A-1293-01T3 (N.J. Super. App. Div. 2003) (Unpublished)

ZONING; VARIANCES—Even a house of worship must show that its requested dimensional variances do not adversely affect neighboring properties and are consistent with the zoning plan.

A church sought approval of a major expansion to accommodate its growing religious services and programs, as well as its day care and lower school. The municipality’s zoning board denied the church’s request for the variances required to build the addition. The church appealed to the lower court which affirmed the board’s denial of the variances. The church appealed again. The Appellate Division agreed with the board’s conclusion that the church failed to satisfy the positive criteria. In order to satisfy the positive criteria the church needed to show that the expansion benefitted the general public and that the site was suitable for the proposed expansion. The Court found ample evidence in the record to support the board’s conclusion that the property was not suited for the major expansion the church proposed. It noted that the proposed expansion increased the lot coverage that was already above the limit set forth in the zoning code.
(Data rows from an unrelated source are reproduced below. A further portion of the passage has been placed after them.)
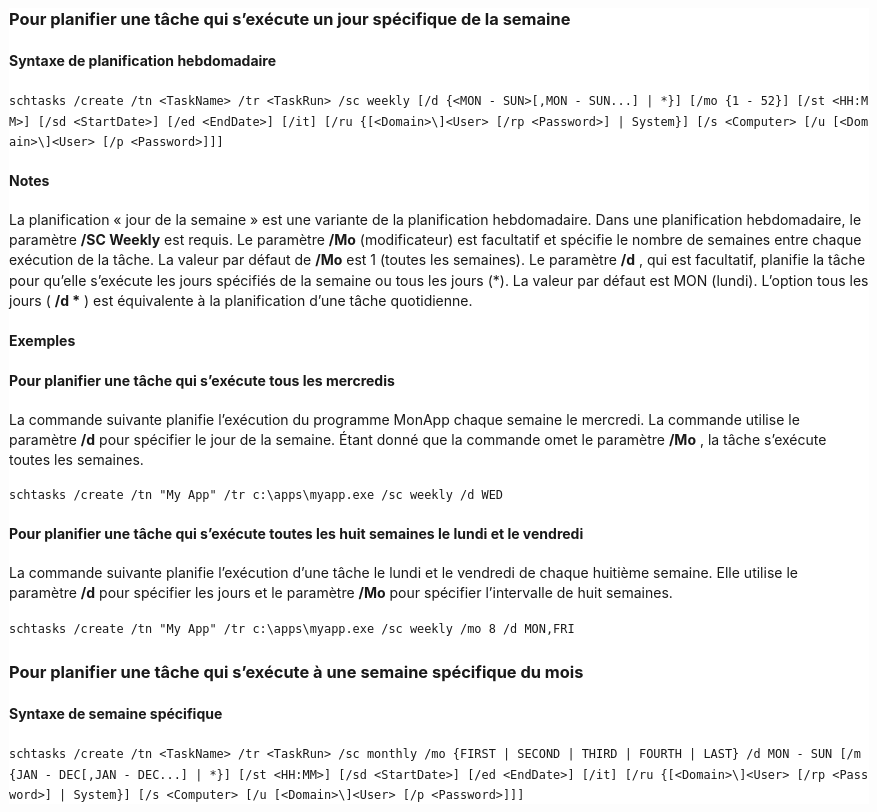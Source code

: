 ### <a name="BKMK_spec_day"></a>Pour planifier une tâche qui s’exécute un jour spécifique de la semaine

#### <a name="weekly-schedule-syntax"></a>Syntaxe de planification hebdomadaire

```
schtasks /create /tn <TaskName> /tr <TaskRun> /sc weekly [/d {<MON - SUN>[,MON - SUN...] | *}] [/mo {1 - 52}] [/st <HH:MM>] [/sd <StartDate>] [/ed <EndDate>] [/it] [/ru {[<Domain>\]<User> [/rp <Password>] | System}] [/s <Computer> [/u [<Domain>\]<User> [/p <Password>]]]
```

#### <a name="remarks"></a>Notes

La planification « jour de la semaine » est une variante de la planification hebdomadaire. Dans une planification hebdomadaire, le paramètre **/SC Weekly** est requis. Le paramètre **/Mo** (modificateur) est facultatif et spécifie le nombre de semaines entre chaque exécution de la tâche. La valeur par défaut de **/Mo** est 1 (toutes les semaines). Le paramètre **/d** , qui est facultatif, planifie la tâche pour qu’elle s’exécute les jours spécifiés de la semaine ou tous les jours (\*). La valeur par défaut est MON (lundi). L’option tous les jours ( **/d \*** ) est équivalente à la planification d’une tâche quotidienne.

#### <a name="examples"></a>Exemples

#### <a name="to-schedule-a-task-that-runs-every-wednesday"></a>Pour planifier une tâche qui s’exécute tous les mercredis

La commande suivante planifie l’exécution du programme MonApp chaque semaine le mercredi. La commande utilise le paramètre **/d** pour spécifier le jour de la semaine. Étant donné que la commande omet le paramètre **/Mo** , la tâche s’exécute toutes les semaines.
```
schtasks /create /tn "My App" /tr c:\apps\myapp.exe /sc weekly /d WED
```

#### <a name="to-schedule-a-task-that-runs-every-eight-weeks-on-monday-and-friday"></a>Pour planifier une tâche qui s’exécute toutes les huit semaines le lundi et le vendredi

La commande suivante planifie l’exécution d’une tâche le lundi et le vendredi de chaque huitième semaine. Elle utilise le paramètre **/d** pour spécifier les jours et le paramètre **/Mo** pour spécifier l’intervalle de huit semaines.
```
schtasks /create /tn "My App" /tr c:\apps\myapp.exe /sc weekly /mo 8 /d MON,FRI
```

### <a name="BKMK_spec_week"></a>Pour planifier une tâche qui s’exécute à une semaine spécifique du mois

#### <a name="specific-week-syntax"></a>Syntaxe de semaine spécifique

```
schtasks /create /tn <TaskName> /tr <TaskRun> /sc monthly /mo {FIRST | SECOND | THIRD | FOURTH | LAST} /d MON - SUN [/m {JAN - DEC[,JAN - DEC...] | *}] [/st <HH:MM>] [/sd <StartDate>] [/ed <EndDate>] [/it] [/ru {[<Domain>\]<User> [/rp <Password>] | System}] [/s <Computer> [/u [<Domain>\]<User> [/p <Password>]]]
```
It also noted that the increased lot coverage, additional set back encroachments, and violation of the height requirements supported the board’s contention that the property was not suitable for the proposed expansion. The Court also found that the board properly considered both prongs of the negative criteria, the negative impact on the neighbors and the inconsistency with the current zoning plan. The board had found that the project negatively impacted a neighboring housing development and that the size of the project was inconsistent with the zoning limits on the size of conditional uses in a residential zone. On the other had, the Court reversed the board’s determination that the church required a set back variance. It found that the church’s buildings and parking lot were constructed in the 1950’s and 1960’s in accordance with the then current codes. It only violated the required standards because of later imposed conditions. Therefore, the structures were deemed to legal, non-conforming structures and could continue without a variance.